The Company will pay the full quarterly bond repayment of $2.793 million due to the holder of the Company's outstanding convertible bonds on 13 September 2023, in cash. The funds raised in the Private Placement will be used to replenish such amount and accordingly the Private Placement will be cash-neutral for the Company and should result in materially similar dilution than would have been the case had the Company settled the bond repayment in shares.
It is expected that the New Ordinary Shares will be issued to IPGL on or around 29 September 2023. Application will be made to the London Stock Exchange for the New Ordinary Shares to be admitted to trading on AIM at 8.00 a.m. on such date.
The New Ordinary Shares will represent 1.3 per cent. of the outstanding issued ordinary share capital of the Company prior to the Private Placement.
Immediately following Admission, the Company's issued share capital will be 919,111,769 Ordinary Shares, with each share carrying the right to one vote. The Company does not hold any Ordinary Shares in treasury. The total voting rights figure immediately following Admission, of 919,111,769 may be used by shareholders (and others with notification obligations) as the denominator for the calculations by which they will determine whether they are required to notify their interest in, or a change to their interest in, the Company under the Disclosure Guidance and Transparency Rules.

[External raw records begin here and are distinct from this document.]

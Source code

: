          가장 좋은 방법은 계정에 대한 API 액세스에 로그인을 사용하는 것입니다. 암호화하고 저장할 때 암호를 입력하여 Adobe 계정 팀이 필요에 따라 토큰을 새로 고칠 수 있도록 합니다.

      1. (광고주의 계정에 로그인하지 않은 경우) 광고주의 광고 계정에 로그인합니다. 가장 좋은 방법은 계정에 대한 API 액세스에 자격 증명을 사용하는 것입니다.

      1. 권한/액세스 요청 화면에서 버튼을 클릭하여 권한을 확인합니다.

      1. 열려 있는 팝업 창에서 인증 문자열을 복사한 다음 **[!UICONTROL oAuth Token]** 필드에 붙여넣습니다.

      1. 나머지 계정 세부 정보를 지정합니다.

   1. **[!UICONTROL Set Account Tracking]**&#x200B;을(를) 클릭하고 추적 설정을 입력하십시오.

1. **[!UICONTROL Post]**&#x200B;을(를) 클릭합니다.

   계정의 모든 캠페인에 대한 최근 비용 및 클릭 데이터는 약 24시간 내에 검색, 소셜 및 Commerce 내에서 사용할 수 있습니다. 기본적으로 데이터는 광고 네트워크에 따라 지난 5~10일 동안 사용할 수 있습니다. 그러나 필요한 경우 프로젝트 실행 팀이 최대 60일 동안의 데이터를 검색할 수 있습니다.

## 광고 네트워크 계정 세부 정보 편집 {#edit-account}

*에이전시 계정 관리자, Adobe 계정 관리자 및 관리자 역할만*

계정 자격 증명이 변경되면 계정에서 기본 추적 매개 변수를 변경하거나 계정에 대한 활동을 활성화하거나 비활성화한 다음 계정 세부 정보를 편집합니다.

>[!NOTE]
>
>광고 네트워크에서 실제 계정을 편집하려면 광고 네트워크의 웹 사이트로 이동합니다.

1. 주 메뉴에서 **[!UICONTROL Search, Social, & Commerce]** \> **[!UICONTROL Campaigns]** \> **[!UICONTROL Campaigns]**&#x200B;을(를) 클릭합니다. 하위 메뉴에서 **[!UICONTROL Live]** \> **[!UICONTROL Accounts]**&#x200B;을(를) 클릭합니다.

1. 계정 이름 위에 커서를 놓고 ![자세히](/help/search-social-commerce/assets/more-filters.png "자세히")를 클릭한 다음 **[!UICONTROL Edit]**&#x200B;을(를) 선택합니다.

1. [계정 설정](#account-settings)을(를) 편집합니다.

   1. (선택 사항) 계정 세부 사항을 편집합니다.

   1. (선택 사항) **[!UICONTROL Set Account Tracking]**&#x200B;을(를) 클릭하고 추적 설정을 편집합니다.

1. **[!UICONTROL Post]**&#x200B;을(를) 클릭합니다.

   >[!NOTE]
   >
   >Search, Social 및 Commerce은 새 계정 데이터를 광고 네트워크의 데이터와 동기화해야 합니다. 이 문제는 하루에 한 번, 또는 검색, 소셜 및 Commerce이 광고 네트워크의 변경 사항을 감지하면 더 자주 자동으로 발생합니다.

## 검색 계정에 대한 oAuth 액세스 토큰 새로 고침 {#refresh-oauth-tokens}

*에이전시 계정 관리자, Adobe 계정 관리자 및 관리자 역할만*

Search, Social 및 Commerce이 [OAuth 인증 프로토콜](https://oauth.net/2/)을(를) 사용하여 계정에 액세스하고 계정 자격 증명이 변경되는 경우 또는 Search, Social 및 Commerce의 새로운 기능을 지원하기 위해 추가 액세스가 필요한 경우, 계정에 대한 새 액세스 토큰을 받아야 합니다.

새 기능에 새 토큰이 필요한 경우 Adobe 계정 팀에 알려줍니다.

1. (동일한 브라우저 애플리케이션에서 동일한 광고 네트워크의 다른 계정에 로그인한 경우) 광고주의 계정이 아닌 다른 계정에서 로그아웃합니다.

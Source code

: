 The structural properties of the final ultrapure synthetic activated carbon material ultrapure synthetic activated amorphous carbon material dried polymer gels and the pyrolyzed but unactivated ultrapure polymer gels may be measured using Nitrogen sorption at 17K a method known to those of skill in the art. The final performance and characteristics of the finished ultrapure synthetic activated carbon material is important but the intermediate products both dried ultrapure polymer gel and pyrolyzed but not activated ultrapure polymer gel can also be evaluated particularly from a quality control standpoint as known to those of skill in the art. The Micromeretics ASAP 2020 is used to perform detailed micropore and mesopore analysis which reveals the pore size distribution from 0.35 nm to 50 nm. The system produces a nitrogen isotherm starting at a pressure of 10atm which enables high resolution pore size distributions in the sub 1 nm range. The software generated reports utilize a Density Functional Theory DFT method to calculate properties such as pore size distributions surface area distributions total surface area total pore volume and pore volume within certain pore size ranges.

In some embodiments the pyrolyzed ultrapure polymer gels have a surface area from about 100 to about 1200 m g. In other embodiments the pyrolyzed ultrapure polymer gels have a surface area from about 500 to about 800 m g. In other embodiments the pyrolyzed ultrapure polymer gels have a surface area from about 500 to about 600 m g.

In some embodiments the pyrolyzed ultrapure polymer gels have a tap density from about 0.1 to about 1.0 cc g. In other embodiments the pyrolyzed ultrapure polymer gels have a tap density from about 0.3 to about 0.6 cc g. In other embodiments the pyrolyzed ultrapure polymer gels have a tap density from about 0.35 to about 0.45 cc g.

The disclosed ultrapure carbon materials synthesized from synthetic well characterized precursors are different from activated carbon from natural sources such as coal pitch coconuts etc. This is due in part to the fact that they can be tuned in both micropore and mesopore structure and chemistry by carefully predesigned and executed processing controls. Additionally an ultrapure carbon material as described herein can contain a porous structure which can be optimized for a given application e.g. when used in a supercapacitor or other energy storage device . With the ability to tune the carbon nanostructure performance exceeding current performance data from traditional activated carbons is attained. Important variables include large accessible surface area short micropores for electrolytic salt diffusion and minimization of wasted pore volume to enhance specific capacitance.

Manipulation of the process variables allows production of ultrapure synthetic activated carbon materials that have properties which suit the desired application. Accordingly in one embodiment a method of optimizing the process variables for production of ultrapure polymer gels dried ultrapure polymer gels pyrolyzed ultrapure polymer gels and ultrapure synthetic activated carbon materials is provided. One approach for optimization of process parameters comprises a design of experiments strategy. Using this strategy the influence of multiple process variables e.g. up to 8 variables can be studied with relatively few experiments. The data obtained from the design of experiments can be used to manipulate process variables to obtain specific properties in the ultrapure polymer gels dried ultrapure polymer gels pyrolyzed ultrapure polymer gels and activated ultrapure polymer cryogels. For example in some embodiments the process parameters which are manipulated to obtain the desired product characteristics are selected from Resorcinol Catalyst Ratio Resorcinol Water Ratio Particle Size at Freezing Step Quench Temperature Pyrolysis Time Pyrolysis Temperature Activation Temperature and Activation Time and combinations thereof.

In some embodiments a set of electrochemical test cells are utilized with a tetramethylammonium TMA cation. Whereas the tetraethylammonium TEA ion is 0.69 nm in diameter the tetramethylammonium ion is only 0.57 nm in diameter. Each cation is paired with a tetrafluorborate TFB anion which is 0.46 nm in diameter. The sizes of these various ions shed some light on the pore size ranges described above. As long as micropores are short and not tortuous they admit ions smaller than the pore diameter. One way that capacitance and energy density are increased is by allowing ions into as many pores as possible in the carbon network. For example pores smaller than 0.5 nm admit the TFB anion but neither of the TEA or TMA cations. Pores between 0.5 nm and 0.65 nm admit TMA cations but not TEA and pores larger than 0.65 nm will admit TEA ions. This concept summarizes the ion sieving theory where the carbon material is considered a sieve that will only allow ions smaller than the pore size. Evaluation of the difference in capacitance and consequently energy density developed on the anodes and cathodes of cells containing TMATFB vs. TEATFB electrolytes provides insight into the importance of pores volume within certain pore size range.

David Hobbs, Executive Chairman of Pantheon Resources, said:
"We are pleased to have placed these shares in the hands of an already significant, long-term shareholder that is supportive of Pantheon's corporate strategy for delivering sustainable market recognition of $5-$10 per barrel of recoverable resources. We look forward to sharing more detail on our contingent resource estimates in the forthcoming webinar, and reporting on the re-entry of Alkaid-2 to gather key development planning data, scheduled to occur within the next two months."